Que disons-nous quand nous disons que, existant ou non, le cercle est possible ? Simplement que sa possibilité ne dépend pas de sa présence effective dans le monde des réalités cosmiques. Mais cette possibilité, c’est-à-dire cette essence, est bien en elle-même et dans l’ordre métaphysique, une réalité. C’est même une réalité éternelle et nécessaire. Au degré métaphysique, c’est-à-dire dans l’ordre divin, tout ce qui est possible est nécessairement réel : tout ce qui peut être est, sinon l’Être divin ne serait pas toute chose […]. […] les possibles absolus, ce sont les Idées divines ou essences de tout ce qui est créable, mais envisagées en elles-mêmes, en dehors de leur rapport à leur existenciation par l’acte créateur de Dieu. Chez Aristote, qui distingue cependant les possibles intrinsèques des autres possibles, mais qui ignore l’idée de création et rejette les Idées platoniciennes, la réponse est moins aisée. Il semble bien que le possible n’est tel, chez lui, que relativement à son éventuelle réalisation : tout ce qui est possible se réalise nécessairement, si l’on prend en compte une durée assez longue […]. Alors que chez saint Thomas, il y a une multitude (non quantitative) de possibles qui ne viendront jamais à l’existence, qu’il appelle les "non-étants" (non-entia) : ils n’ont pas été, ne sont pas et jamais ne seront, mais Dieu les connaît. […]
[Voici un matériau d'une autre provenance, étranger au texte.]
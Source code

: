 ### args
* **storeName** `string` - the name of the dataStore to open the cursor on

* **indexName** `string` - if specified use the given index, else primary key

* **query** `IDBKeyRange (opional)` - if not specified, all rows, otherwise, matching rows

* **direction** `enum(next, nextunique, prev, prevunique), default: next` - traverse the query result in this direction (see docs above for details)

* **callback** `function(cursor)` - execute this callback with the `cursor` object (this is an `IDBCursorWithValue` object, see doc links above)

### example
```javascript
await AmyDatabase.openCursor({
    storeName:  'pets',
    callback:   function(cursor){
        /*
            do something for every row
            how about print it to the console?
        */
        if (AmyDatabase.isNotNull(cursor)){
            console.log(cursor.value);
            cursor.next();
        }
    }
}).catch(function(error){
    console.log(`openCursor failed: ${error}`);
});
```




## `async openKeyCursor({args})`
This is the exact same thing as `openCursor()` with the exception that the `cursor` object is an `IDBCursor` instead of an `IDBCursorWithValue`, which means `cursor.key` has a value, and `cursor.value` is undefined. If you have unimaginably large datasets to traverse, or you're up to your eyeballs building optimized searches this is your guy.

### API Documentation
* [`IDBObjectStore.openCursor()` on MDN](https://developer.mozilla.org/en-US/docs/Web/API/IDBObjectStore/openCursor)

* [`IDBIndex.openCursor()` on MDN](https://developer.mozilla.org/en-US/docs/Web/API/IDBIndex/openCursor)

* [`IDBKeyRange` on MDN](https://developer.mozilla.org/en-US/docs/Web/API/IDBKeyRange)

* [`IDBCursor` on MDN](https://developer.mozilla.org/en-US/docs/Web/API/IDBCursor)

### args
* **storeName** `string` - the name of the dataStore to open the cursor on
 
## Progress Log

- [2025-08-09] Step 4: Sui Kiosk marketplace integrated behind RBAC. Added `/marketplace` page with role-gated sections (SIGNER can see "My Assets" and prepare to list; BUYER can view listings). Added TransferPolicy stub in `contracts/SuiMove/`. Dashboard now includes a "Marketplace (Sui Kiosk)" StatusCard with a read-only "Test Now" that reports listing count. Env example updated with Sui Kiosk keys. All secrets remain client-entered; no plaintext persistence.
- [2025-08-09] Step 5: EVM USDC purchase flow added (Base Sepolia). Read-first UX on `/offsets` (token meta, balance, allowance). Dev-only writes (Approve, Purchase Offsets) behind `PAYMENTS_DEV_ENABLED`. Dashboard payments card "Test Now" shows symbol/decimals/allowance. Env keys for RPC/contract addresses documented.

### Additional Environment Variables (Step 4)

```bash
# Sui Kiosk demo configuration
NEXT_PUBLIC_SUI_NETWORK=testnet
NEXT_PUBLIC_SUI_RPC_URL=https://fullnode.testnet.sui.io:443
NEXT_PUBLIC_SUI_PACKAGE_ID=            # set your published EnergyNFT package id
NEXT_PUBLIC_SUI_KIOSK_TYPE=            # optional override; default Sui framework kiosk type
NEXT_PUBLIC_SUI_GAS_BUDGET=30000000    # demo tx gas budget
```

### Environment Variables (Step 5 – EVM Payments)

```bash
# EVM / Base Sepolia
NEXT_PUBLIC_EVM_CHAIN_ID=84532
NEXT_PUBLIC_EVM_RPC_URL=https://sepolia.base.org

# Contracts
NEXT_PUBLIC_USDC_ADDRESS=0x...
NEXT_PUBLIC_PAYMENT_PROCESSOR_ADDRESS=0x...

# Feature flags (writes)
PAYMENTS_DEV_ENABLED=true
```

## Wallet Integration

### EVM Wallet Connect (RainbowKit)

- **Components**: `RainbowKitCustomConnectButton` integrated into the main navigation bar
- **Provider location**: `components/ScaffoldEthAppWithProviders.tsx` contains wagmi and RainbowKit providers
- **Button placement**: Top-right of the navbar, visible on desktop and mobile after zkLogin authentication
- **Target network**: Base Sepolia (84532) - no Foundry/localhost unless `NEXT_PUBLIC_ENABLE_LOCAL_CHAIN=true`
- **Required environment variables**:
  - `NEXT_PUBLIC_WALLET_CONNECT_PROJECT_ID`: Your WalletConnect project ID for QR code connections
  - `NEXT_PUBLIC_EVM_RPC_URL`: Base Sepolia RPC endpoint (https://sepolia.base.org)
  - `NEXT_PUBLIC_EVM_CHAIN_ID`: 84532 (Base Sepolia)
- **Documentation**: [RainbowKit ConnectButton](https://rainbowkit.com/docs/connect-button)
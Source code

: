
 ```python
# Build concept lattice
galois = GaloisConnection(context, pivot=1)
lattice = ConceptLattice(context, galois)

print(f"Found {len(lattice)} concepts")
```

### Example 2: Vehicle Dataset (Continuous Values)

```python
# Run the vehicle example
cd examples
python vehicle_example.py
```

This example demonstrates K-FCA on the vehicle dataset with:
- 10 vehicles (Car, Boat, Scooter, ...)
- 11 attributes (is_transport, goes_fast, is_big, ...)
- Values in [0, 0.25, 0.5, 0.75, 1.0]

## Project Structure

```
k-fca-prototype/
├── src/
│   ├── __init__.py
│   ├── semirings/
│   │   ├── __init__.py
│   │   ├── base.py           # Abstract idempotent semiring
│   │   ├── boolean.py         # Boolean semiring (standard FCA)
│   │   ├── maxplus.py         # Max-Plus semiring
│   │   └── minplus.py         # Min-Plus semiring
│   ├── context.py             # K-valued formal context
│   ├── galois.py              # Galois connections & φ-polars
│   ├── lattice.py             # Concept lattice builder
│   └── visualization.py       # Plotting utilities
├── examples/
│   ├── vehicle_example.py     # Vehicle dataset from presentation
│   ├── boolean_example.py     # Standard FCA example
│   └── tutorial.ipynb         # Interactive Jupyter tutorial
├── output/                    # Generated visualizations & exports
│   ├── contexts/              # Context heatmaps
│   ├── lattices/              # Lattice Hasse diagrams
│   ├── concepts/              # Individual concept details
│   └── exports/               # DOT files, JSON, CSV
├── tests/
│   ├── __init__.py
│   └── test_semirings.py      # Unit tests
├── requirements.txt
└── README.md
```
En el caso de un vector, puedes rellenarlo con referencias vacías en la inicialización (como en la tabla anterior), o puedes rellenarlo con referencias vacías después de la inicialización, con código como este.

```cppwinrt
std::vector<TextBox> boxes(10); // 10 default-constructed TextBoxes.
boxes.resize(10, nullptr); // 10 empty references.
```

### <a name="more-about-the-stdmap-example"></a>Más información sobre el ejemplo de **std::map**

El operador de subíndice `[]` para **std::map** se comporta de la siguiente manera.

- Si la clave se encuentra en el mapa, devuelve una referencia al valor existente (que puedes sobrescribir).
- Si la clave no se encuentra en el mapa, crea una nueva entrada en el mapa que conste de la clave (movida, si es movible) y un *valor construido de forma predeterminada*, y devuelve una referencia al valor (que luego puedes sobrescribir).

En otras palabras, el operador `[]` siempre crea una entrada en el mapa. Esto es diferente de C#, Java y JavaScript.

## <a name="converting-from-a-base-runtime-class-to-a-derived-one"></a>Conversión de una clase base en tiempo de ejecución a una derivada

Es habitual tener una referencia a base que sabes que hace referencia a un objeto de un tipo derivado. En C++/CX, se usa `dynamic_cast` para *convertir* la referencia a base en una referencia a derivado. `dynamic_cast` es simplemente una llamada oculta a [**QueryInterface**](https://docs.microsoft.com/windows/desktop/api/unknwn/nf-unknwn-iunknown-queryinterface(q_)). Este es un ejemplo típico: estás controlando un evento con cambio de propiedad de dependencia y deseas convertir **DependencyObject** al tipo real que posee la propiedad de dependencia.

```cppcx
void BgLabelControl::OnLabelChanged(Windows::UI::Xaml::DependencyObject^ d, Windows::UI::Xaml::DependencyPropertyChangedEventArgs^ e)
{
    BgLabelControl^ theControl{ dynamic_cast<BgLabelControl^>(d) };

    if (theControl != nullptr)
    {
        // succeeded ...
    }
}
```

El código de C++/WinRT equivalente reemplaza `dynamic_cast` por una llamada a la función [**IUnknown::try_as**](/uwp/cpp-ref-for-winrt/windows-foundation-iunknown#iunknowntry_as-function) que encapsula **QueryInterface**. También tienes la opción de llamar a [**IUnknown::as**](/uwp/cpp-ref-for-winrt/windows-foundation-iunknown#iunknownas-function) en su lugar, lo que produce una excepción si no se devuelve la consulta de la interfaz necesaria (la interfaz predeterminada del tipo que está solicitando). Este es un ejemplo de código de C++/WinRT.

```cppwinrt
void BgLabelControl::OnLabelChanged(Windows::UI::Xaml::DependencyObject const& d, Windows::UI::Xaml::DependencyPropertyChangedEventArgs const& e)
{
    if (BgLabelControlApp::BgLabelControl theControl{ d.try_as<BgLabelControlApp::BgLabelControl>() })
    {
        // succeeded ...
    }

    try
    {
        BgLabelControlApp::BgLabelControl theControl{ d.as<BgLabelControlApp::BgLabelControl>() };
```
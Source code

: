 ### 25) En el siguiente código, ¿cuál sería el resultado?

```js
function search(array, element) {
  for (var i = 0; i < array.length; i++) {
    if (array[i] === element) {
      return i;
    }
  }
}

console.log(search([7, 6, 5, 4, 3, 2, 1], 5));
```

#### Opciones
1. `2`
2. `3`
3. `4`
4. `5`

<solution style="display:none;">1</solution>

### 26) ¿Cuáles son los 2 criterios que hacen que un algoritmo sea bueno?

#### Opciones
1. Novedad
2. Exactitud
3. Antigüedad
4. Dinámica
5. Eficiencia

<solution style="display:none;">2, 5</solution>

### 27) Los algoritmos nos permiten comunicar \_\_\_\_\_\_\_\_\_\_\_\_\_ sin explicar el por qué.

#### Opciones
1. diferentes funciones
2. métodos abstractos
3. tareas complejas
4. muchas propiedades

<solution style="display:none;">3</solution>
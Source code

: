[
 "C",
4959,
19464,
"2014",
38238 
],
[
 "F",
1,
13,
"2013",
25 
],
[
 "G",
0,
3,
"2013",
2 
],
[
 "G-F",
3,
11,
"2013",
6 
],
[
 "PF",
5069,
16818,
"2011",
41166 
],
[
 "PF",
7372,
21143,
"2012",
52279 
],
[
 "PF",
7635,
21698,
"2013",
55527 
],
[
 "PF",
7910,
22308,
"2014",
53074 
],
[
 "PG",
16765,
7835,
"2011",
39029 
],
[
Avec les "non-étants", nous avons véritablement affaire à de purs possibles intrinsèques que "Dieu a décidé de ne jamais réaliser" mais qui, cependant, ne sont pas un pur néant puisqu’"ils existent de quelque manière dans la puissance de Dieu comme dans un principe actif ou bien dans sa bonté comme dans une cause finale" [De la vérité, question 2, article 8]. […] Au demeurant, l’importance de ces "non-étants" ou purs possibles ne saurait être sous-estimée, puisqu’il y va proprement de la transcendance divine : que le créable déborde incommensurablement le créé est une conséquence rigoureuse de l’infinité de l’Essence créatrice. Il ne s’agit donc nullement d’une curiosité théologique.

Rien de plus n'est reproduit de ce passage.